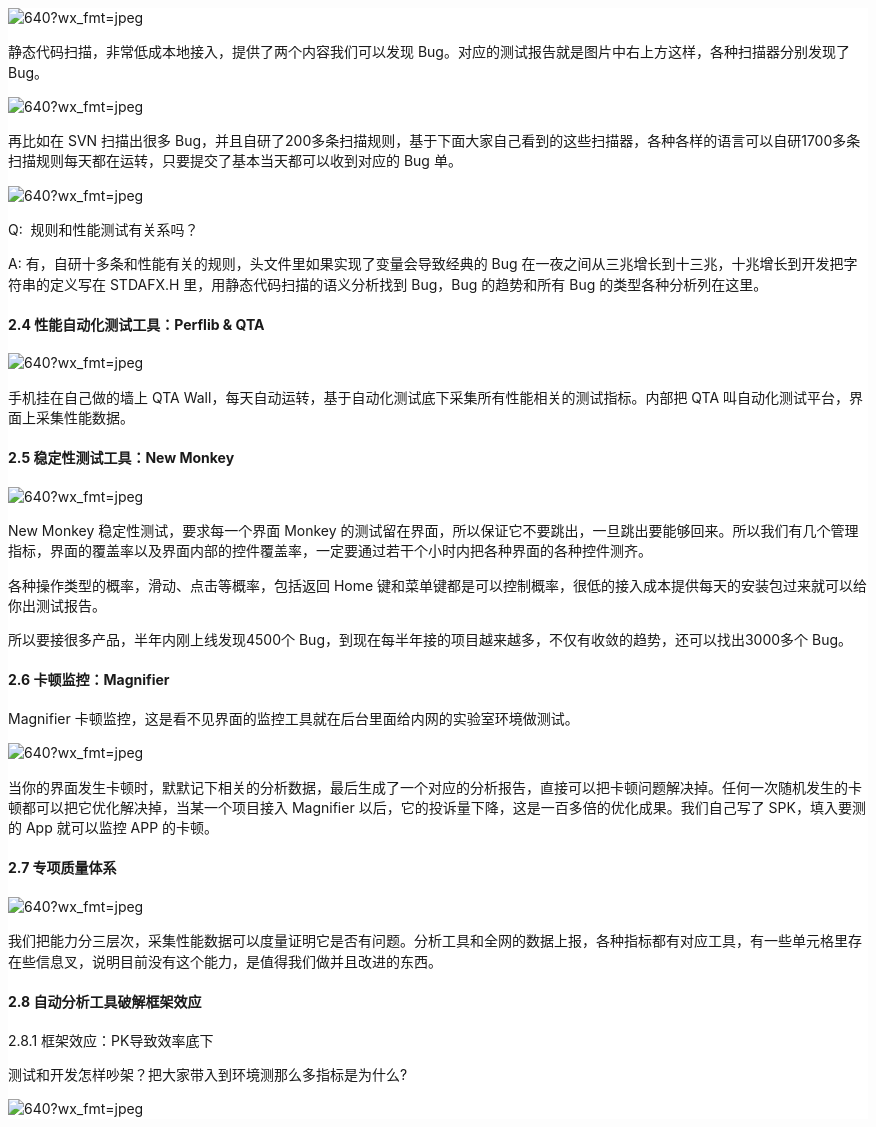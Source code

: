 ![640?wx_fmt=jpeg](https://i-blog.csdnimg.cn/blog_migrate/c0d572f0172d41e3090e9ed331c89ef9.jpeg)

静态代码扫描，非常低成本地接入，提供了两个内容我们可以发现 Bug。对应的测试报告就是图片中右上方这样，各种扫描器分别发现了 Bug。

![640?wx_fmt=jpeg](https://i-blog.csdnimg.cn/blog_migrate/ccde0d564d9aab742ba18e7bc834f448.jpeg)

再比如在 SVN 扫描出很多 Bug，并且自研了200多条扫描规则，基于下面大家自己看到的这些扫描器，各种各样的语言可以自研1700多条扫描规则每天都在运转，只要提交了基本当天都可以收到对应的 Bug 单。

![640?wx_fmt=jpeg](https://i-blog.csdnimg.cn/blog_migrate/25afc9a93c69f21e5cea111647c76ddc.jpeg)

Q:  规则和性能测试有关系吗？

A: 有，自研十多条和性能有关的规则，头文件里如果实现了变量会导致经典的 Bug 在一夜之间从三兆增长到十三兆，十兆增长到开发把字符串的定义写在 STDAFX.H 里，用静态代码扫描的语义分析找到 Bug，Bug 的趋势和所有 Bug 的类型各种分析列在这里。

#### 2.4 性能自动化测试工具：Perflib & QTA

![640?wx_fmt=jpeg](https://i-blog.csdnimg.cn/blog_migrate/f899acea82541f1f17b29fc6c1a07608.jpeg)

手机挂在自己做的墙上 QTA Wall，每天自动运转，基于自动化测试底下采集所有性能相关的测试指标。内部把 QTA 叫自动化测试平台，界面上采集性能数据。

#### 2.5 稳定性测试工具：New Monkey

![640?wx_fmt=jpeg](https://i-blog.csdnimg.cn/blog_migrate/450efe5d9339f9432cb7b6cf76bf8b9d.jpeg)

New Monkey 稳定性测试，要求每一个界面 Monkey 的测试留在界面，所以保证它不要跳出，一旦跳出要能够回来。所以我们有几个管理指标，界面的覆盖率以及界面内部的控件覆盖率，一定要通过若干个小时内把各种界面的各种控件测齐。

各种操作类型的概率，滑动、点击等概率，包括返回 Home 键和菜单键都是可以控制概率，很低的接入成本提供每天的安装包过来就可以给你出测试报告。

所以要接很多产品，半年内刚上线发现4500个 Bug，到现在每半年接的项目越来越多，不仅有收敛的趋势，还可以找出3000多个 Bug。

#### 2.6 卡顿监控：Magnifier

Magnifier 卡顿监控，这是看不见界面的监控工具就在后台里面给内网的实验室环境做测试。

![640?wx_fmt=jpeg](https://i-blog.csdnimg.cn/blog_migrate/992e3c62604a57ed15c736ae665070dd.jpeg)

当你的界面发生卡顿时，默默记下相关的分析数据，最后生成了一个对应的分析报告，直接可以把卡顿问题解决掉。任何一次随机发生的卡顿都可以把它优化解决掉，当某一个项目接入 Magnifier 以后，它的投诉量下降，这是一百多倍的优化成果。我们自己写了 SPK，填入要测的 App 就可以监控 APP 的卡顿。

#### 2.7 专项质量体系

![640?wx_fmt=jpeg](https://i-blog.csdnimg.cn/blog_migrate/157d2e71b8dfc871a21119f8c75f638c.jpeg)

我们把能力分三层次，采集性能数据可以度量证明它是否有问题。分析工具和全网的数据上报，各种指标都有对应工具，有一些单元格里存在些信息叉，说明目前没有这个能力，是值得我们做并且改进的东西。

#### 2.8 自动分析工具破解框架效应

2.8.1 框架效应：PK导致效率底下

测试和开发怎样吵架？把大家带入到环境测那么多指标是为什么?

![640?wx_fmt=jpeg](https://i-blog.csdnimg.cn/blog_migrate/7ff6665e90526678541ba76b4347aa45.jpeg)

----------

→ **Requirement**
Copy out the lines above, from the one holding "2.8.1 框架效应：PK导致效率底下" through the final line, with no other lines.

→ **Result of this task**
2.8.1 框架效应：PK导致效率底下

测试和开发怎样吵架？把大家带入到环境测那么多指标是为什么?

![640?wx_fmt=jpeg](https://i-blog.csdnimg.cn/blog_migrate/7ff6665e90526678541ba76b4347aa45.jpeg)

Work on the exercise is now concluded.